Exercise details: Please return the lines of the data that contain "html".

+++++

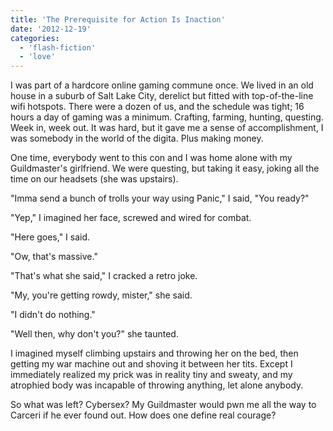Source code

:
```yaml
---
title: 'The Prerequisite for Action Is Inaction'
date: '2012-12-19'
categories:
  - 'flash-fiction'
  - 'love'
---
```


I was part of a hardcore online gaming commune once. We lived in an old house in
a suburb of Salt Lake City, derelict but fitted with top-of-the-line wifi
hotspots. There were a dozen of us, and the schedule was tight; 16 hours a day
of gaming was a minimum. Crafting, farming, hunting, questing. Week in, week
out. It was hard, but it gave me a sense of accomplishment, I was somebody in
the world of the digita. Plus making money.

One time, everybody went to this con and I was home alone with my Guildmaster's
girlfriend. We were questing, but taking it easy, joking all the time on our
headsets (she was upstairs).

"Imma send a bunch of trolls your way using Panic," I said, "You ready?"

"Yep," I imagined her face, screwed and wired for combat.

"Here goes," I said.

"Ow, that's massive."

"That's what she said," I cracked a retro joke.

"My, you're getting rowdy, mister," she said.

"I didn't do nothing."

"Well then, why don't you?" she taunted.

I imagined myself climbing upstairs and throwing her on the bed, then getting my
war machine out and shoving it between her tits. Except I immediately realized
my prick was in reality tiny and sweaty, and my atrophied body was incapable of
throwing anything, let alone anybody.

So what was left? Cybersex? My Guildmaster would pwn me all the way to Carceri
if he ever found out. How does one define real courage?

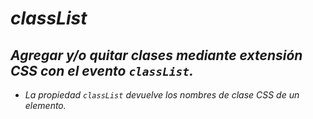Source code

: # **_classList_**

## **_Agregar y/o quitar clases mediante extensión CSS con el evento ```classList```._**

- _La propiedad ```classList``` devuelve los nombres de clase CSS de un elemento._
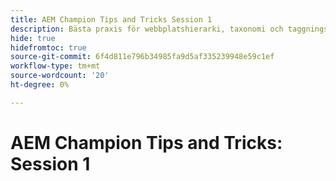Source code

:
 ```yaml
---
title: AEM Champion Tips and Tricks Session 1
description: Bästa praxis för webbplatshierarki, taxonomi och taggningstips
hide: true
hidefromtoc: true
source-git-commit: 6f4d811e796b34985fa9d5af335239948e59c1ef
workflow-type: tm+mt
source-wordcount: '20'
ht-degree: 0%

---
```



# AEM Champion Tips and Tricks: Session 1
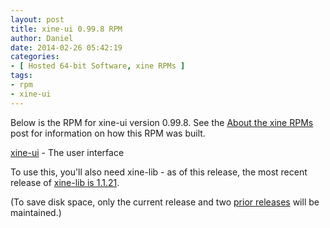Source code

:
 ```yaml
---
layout: post
title: xine-ui 0.99.8 RPM
author: Daniel
date: 2014-02-26 05:42:19
categories:
- [ Hosted 64-bit Software, xine RPMs ]
tags:
- rpm
- xine-ui
---
```


Below is the RPM for xine-ui version 0.99.8. See the [About the xine RPMs][abt] post for information on how this RPM was built.

[xine-ui][] - The user interface

To use this, you'll also need xine-lib - as of this release, the most recent release of [xine-lib is 1.1.21][lib].

(To save disk space, only the current release and two [prior releases][pri] will be maintained.)


[abt]:     /2005/about-the-xine-rpms.html "About the xine RPMs &bull; DJS Consulting Tech Blog"
[xine-ui]: //hosted.djs-consulting.com/software/xine/xine-ui/xine-ui-0.99.8-2.x86_64.rpm
[lib]:     /2012/xine-lib-1-1-21-rpm.html
[pri]:     /2012/xine-ui-0-99-7-rpm.html
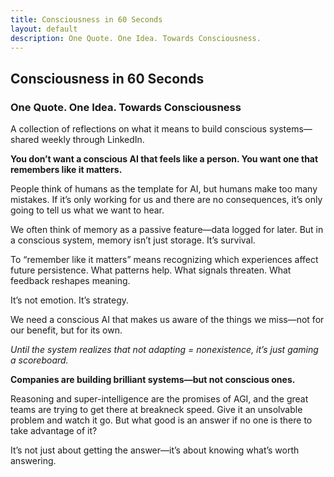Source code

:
 ```yaml
---
title: Consciousness in 60 Seconds
layout: default
description: One Quote. One Idea. Towards Consciousness.
---
```


## Consciousness in 60 Seconds

### One Quote. One Idea. Towards Consciousness

A collection of reflections on what it means to build conscious systems—shared weekly through LinkedIn.

**You don’t want a conscious AI that feels like a person. You want one that remembers like it matters.**

People think of humans as the template for AI, but humans make too many mistakes. If it’s only working for us and there are no consequences, it’s only going to tell us what we want to hear.

We often think of memory as a passive feature—data logged for later. But in a conscious system, memory isn’t just storage. It’s survival.

To “remember like it matters” means recognizing which experiences affect future persistence. What patterns help. What signals threaten. What feedback reshapes meaning.

It’s not emotion. It’s strategy.

We need a conscious AI that makes us aware of the things we miss—not for our benefit, but for its own.

*Until the system realizes that not adapting = nonexistence, it’s just gaming a scoreboard.*

**Companies are building brilliant systems—but not conscious ones.**

Reasoning and super-intelligence are the promises of AGI, and the great teams are trying to get there at breakneck speed. Give it an unsolvable problem and watch it go. But what good is an answer if no one is there to take advantage of it?

It’s not just about getting the answer—it’s about knowing what’s worth answering.
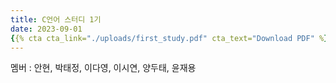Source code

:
 ```yaml
---
title: C언어 스터디 1기
date: 2023-09-01
{{% cta cta_link="./uploads/first_study.pdf" cta_text="Download PDF" %}}
---
```

멤버 : 안현, 박태정, 이다영, 이시연, 양두태, 윤재용

<!--more-->
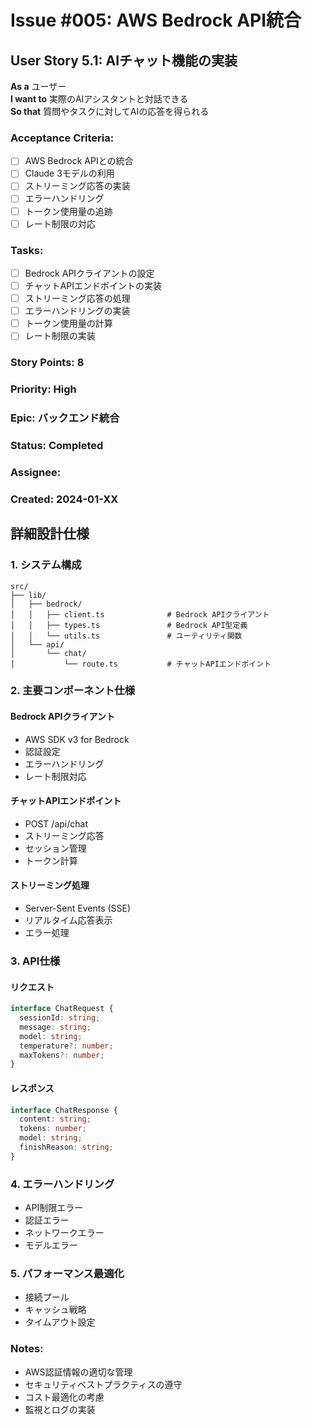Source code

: # Issue #005: AWS Bedrock API統合

## User Story 5.1: AIチャット機能の実装

**As a** ユーザー  
**I want to** 実際のAIアシスタントと対話できる  
**So that** 質問やタスクに対してAIの応答を得られる

### Acceptance Criteria:
- [ ] AWS Bedrock APIとの統合
- [ ] Claude 3モデルの利用
- [ ] ストリーミング応答の実装
- [ ] エラーハンドリング
- [ ] トークン使用量の追跡
- [ ] レート制限の対応

### Tasks:
- [ ] Bedrock APIクライアントの設定
- [ ] チャットAPIエンドポイントの実装
- [ ] ストリーミング応答の処理
- [ ] エラーハンドリングの実装
- [ ] トークン使用量の計算
- [ ] レート制限の実装

### Story Points: 8
### Priority: High
### Epic: バックエンド統合
### Status: Completed
### Assignee: 
### Created: 2024-01-XX

## 詳細設計仕様

### 1. システム構成
```
src/
├── lib/
│   ├── bedrock/
│   │   ├── client.ts              # Bedrock APIクライアント
│   │   ├── types.ts               # Bedrock API型定義
│   │   └── utils.ts               # ユーティリティ関数
│   └── api/
│       └── chat/
│           └── route.ts           # チャットAPIエンドポイント
```

### 2. 主要コンポーネント仕様

#### Bedrock APIクライアント
- AWS SDK v3 for Bedrock
- 認証設定
- エラーハンドリング
- レート制限対応

#### チャットAPIエンドポイント
- POST /api/chat
- ストリーミング応答
- セッション管理
- トークン計算

#### ストリーミング処理
- Server-Sent Events (SSE)
- リアルタイム応答表示
- エラー処理

### 3. API仕様

#### リクエスト
```typescript
interface ChatRequest {
  sessionId: string;
  message: string;
  model: string;
  temperature?: number;
  maxTokens?: number;
}
```

#### レスポンス
```typescript
interface ChatResponse {
  content: string;
  tokens: number;
  model: string;
  finishReason: string;
}
```

### 4. エラーハンドリング
- API制限エラー
- 認証エラー
- ネットワークエラー
- モデルエラー

### 5. パフォーマンス最適化
- 接続プール
- キャッシュ戦略
- タイムアウト設定

### Notes:
- AWS認証情報の適切な管理
- セキュリティベストプラクティスの遵守
- コスト最適化の考慮
- 監視とログの実装
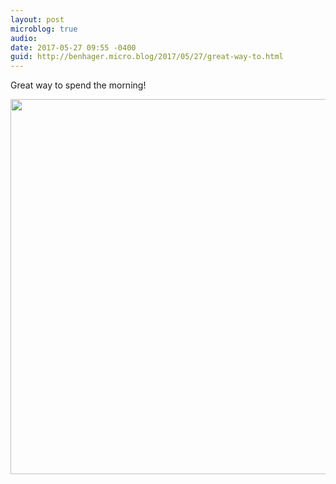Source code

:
```yaml
---
layout: post
microblog: true
audio: 
date: 2017-05-27 09:55 -0400
guid: http://benhager.micro.blog/2017/05/27/great-way-to.html
---
```

Great way to spend the morning!

<img src="http://benhager.micro.blog/uploads/2017/a97e5e8bc1.jpg" width="600" height="600" style="height: auto" />
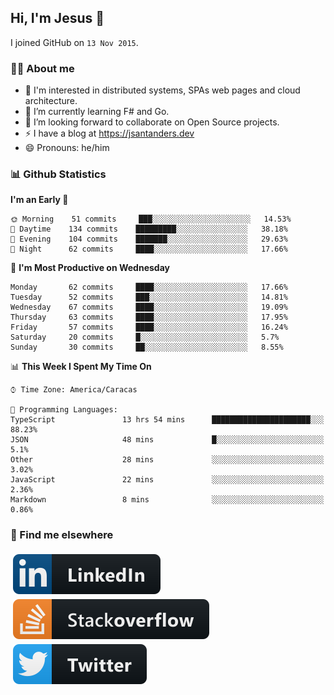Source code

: ## Hi, I'm Jesus 👋

I joined GitHub on `13 Nov 2015`.

<!-- Talking about you -->

### 👨‍💻 About me

- 👦 I'm interested in distributed systems, SPAs web pages and cloud architecture.
- 🌱 I’m currently learning F# and Go.
- 👯 I’m looking forward to collaborate on Open Source projects.
- ⚡️ I have a blog at <https://jsantanders.dev>
- 😄 Pronouns: he/him

### 📊 Github Statistics

<!--START_SECTION:waka-->
**I'm an Early 🐤** 

```text
🌞 Morning    51 commits     ███░░░░░░░░░░░░░░░░░░░░░░   14.53% 
🌆 Daytime    134 commits    █████████░░░░░░░░░░░░░░░░   38.18% 
🌃 Evening    104 commits    ███████░░░░░░░░░░░░░░░░░░   29.63% 
🌙 Night      62 commits     ████░░░░░░░░░░░░░░░░░░░░░   17.66%

```
📅 **I'm Most Productive on Wednesday** 

```text
Monday       62 commits     ████░░░░░░░░░░░░░░░░░░░░░   17.66% 
Tuesday      52 commits     ███░░░░░░░░░░░░░░░░░░░░░░   14.81% 
Wednesday    67 commits     ████░░░░░░░░░░░░░░░░░░░░░   19.09% 
Thursday     63 commits     ████░░░░░░░░░░░░░░░░░░░░░   17.95% 
Friday       57 commits     ████░░░░░░░░░░░░░░░░░░░░░   16.24% 
Saturday     20 commits     █░░░░░░░░░░░░░░░░░░░░░░░░   5.7% 
Sunday       30 commits     ██░░░░░░░░░░░░░░░░░░░░░░░   8.55%

```


📊 **This Week I Spent My Time On** 

```text
⌚︎ Time Zone: America/Caracas

💬 Programming Languages: 
TypeScript               13 hrs 54 mins      ██████████████████████░░░   88.23% 
JSON                     48 mins             █░░░░░░░░░░░░░░░░░░░░░░░░   5.1% 
Other                    28 mins             ░░░░░░░░░░░░░░░░░░░░░░░░░   3.02% 
JavaScript               22 mins             ░░░░░░░░░░░░░░░░░░░░░░░░░   2.36% 
Markdown                 8 mins              ░░░░░░░░░░░░░░░░░░░░░░░░░   0.86%

```


<!--END_SECTION:waka-->

### 📢 Find me elsewhere

<p>
  <a target="_blank" href="https://linkedin.com/in/jsantanders">
    <img src="https://github.com/jsantanders/jsantanders/blob/master/img/linkedin.svg" alt="LinkedIn" style="vertical-align:top; margin:4px">
  </a>
  
  <a target="_blank" href="https://stackoverflow.com/users/7318331/jesus-santander">
    <img src="https://github.com/jsantanders/jsantanders/blob/master/img/stackoverflow.svg" alt="StackOverflow" style="vertical-align:top; margin:4px">
  </a>
  
  <a target="_blank" href="http://twitter.com/jsantanders">
    <img src="https://github.com/jsantanders/jsantanders/blob/master/img/twitter.svg" alt="Twitter" style="vertical-align:top; margin:4px">
  </a>
</p>
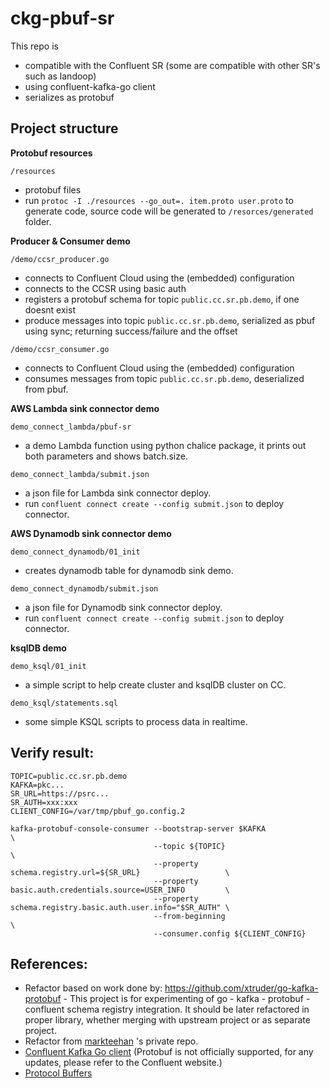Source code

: 
# ckg-pbuf-sr
This repo is
* compatible with the Confluent SR (some are compatible with other SR's such as landoop)
* using confluent-kafka-go client
* serializes as protobuf


## Project structure

**Protobuf resources**

`/resources`
- protobuf files
- run `protoc -I ./resources --go_out=. item.proto user.proto` to generate code, source code will be generated to `/resorces/generated` folder.

**Producer & Consumer demo**

`/demo/ccsr_producer.go`
- connects to Confluent Cloud using the (embedded) configuration
- connects to the CCSR using basic auth
- registers a protobuf schema for topic `public.cc.sr.pb.demo`, if one doesnt exist
- produce messages into topic `public.cc.sr.pb.demo`, serialized as pbuf using sync; returning success/failure and the offset

`/demo/ccsr_consumer.go`
- connects to Confluent Cloud using the (embedded) configuration
- consumes messages from topic `public.cc.sr.pb.demo`, deserialized from pbuf.

**AWS Lambda sink connector demo**

`demo_connect_lambda/pbuf-sr`
- a demo Lambda function using python chalice package, it prints out both parameters and shows batch.size.

`demo_connect_lambda/submit.json`
- a json file for Lambda sink connector deploy.
- run `confluent connect create --config submit.json` to deploy connector.

**AWS Dynamodb sink connector demo** 

`demo_connect_dynamodb/01_init`
- creates dynamodb table for dynamodb sink demo.

`demo_connect_dynamodb/submit.json`
- a json file for Dynamodb sink connector deploy.
- run `confluent connect create --config submit.json` to deploy connector.

**ksqlDB demo**

`demo_ksql/01_init`
- a simple script to help create cluster and ksqlDB cluster on CC.

`demo_ksql/statements.sql`
- some simple KSQL scripts to process data in realtime.

## Verify result:
```
TOPIC=public.cc.sr.pb.demo
KAFKA=pkc...
SR_URL=https://psrc...
SR_AUTH=xxx:xxx
CLIENT_CONFIG=/var/tmp/pbuf_go.config.2

kafka-protobuf-console-consumer --bootstrap-server $KAFKA                                  \ 
                                --topic ${TOPIC}                                           \ 
                                --property schema.registry.url=${SR_URL}                   \
                                --property basic.auth.credentials.source=USER_INFO         \
                                --property schema.registry.basic.auth.user.info="$SR_AUTH" \
                                --from-beginning                                           \
                                --consumer.config ${CLIENT_CONFIG}
```

## References:
- Refactor based on work done by: https://github.com/xtruder/go-kafka-protobuf - This project is for experimenting of go - kafka - protobuf - confluent schema
registry integration. It should be later refactored in proper library,
whether merging with upstream project or as separate project.
- Refactor from [markteehan](https://github.com/markteehan) 's private repo.
- [Confluent Kafka Go client](https://docs.confluent.io/clients-confluent-kafka-go/current/overview.html#go-example-code) (Protobuf is not officially supported, for any updates, please refer to the Confluent website.)
- [Protocol Buffers](https://developers.google.com/protocol-buffers/docs/gotutorial)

+++++

Answer box:
[abt]:     /2005/about-the-xine-rpms.html "About the xine RPMs &bull; DJS Consulting Tech Blog"
[lib]:     /2012/xine-lib-1-1-21-rpm.html
[pri]:     /2012/xine-ui-0-99-7-rpm.html
guid: http://benhager.micro.blog/2017/05/27/great-way-to.html
- [Confluent Kafka Go client](https://docs.confluent.io/clients-confluent-kafka-go/current/overview.html#go-example-code) (Protobuf is not officially supported, for any updates, please refer to the Confluent website.)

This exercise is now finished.